Please send your workshop proposal in the following form to Selma Sabanovic (email: ) and Adriana Tapus (email:  ) no later than September 27th 2009:

• Title of workshop
• Organizer(s), including contact information and short CV’s
• Abstract of about 250 words with suggested length and format of the workshop
• Prerequisites for participation
• Required format of workshop contributions
• Plan for documentation of the workshop
• List of potential attendees

HRI Pioneers Workshop
Organizers: Kate Tsui, Henriette Cramer, Dr. Osawa Hirotaka, Min Kyung Lee, Laurel Riek, Satoru Satake, Dr. Kristen Stubbs, Ja-Young Sung
March 2nd, 2010 (full day)

The field of human-robot interaction is new but growing rapidly. While there are now several established researchers in the field, many of the current human-robotic interaction practitioners are students or recently graduated. This workshop, to be held in conjunction with the HRI 2010 conference, aims to bring together this group of researchers to discuss their work, talk about the important upcoming issues in the field, and hear about what their colleagues are doing. Those who have not attended a previous session are highly encouraged to submit to this workshop, although previous attendees will be considered for acceptance as well.

Deadline for submissions: December 18, 2009
More information: http://hripioneers.org/hri10/

Submission Information – Late-breaking report (LBR)

Our paper submission website will be open for Late-Breaking Reports (2 pages, following the same guidelines as the full papers – MS Word template, LaTex template) until December 15, 2009, 11:59 pm PST.  The LBR session is a venue for early stage research results, as compared to the full-paper track of the conference. Accepted abstracts will be presented at a poster session during HRI 2010.

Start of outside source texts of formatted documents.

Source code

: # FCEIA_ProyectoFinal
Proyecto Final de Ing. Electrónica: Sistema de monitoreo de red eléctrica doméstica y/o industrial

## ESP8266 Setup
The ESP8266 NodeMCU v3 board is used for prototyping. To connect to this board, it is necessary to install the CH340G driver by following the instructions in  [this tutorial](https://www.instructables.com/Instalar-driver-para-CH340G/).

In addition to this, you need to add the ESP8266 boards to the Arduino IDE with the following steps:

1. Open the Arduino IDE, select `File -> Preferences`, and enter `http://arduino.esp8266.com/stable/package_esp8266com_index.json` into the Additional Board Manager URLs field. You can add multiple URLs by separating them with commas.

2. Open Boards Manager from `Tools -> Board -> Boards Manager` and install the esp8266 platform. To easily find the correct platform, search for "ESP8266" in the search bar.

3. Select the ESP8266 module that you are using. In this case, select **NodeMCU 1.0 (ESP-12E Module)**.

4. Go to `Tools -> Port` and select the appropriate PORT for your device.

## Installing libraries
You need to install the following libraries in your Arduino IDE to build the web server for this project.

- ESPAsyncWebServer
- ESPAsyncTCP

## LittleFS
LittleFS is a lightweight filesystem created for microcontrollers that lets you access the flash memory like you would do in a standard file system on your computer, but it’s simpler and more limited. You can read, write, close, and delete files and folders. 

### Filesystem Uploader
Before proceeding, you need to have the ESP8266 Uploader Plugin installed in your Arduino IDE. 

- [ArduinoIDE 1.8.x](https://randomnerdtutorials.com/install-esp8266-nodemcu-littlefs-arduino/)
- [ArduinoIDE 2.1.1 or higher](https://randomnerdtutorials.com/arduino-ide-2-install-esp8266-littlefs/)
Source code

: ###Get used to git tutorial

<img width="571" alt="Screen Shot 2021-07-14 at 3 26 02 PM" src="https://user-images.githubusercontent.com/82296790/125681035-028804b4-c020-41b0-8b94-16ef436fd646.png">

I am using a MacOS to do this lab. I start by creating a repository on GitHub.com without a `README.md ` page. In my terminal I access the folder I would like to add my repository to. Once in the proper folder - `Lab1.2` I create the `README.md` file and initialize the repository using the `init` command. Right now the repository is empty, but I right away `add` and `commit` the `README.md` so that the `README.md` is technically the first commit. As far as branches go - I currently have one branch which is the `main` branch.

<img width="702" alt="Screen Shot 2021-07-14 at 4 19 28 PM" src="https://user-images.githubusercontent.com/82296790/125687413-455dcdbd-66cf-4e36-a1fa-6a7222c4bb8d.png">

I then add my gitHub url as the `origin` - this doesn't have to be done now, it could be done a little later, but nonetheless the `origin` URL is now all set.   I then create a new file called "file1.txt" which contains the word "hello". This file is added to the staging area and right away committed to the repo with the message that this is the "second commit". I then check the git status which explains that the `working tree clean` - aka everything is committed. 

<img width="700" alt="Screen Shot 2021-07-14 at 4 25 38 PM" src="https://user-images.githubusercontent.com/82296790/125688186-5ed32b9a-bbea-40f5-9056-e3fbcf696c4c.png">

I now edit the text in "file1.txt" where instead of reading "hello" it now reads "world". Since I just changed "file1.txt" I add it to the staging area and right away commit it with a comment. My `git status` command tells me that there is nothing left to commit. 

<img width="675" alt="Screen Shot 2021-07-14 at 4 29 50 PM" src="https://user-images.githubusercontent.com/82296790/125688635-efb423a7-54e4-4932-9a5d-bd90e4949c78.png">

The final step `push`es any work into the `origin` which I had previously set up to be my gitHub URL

Late-Breaking Reports will be available to attendees and the research community via the conference DVD, the ACM Digital Library, and IEEE Xplore. However, authors will have the option of opting out from including their reports in these archives, which will enable them to publish their completed work in other venues, while still allowing this early version to remain visible to HRI researchers worldwide. Information on the opt-out option will be provided along with the acceptance notice for the reports.

Authors will be notified of the acceptance decision by January 4, 2009. For questions, please contact LBR chairs Bilge Mutlu and Andrea Thomaz through the following e-mail address: .

IMPORTANT: Due to publishing deadlines, the originally submitted document will be taken as the camera-ready version for Late-Breaking Reports.

Submission Information – Video

Submission deadline for videos is December 15th. Formatting and submission instructions are available.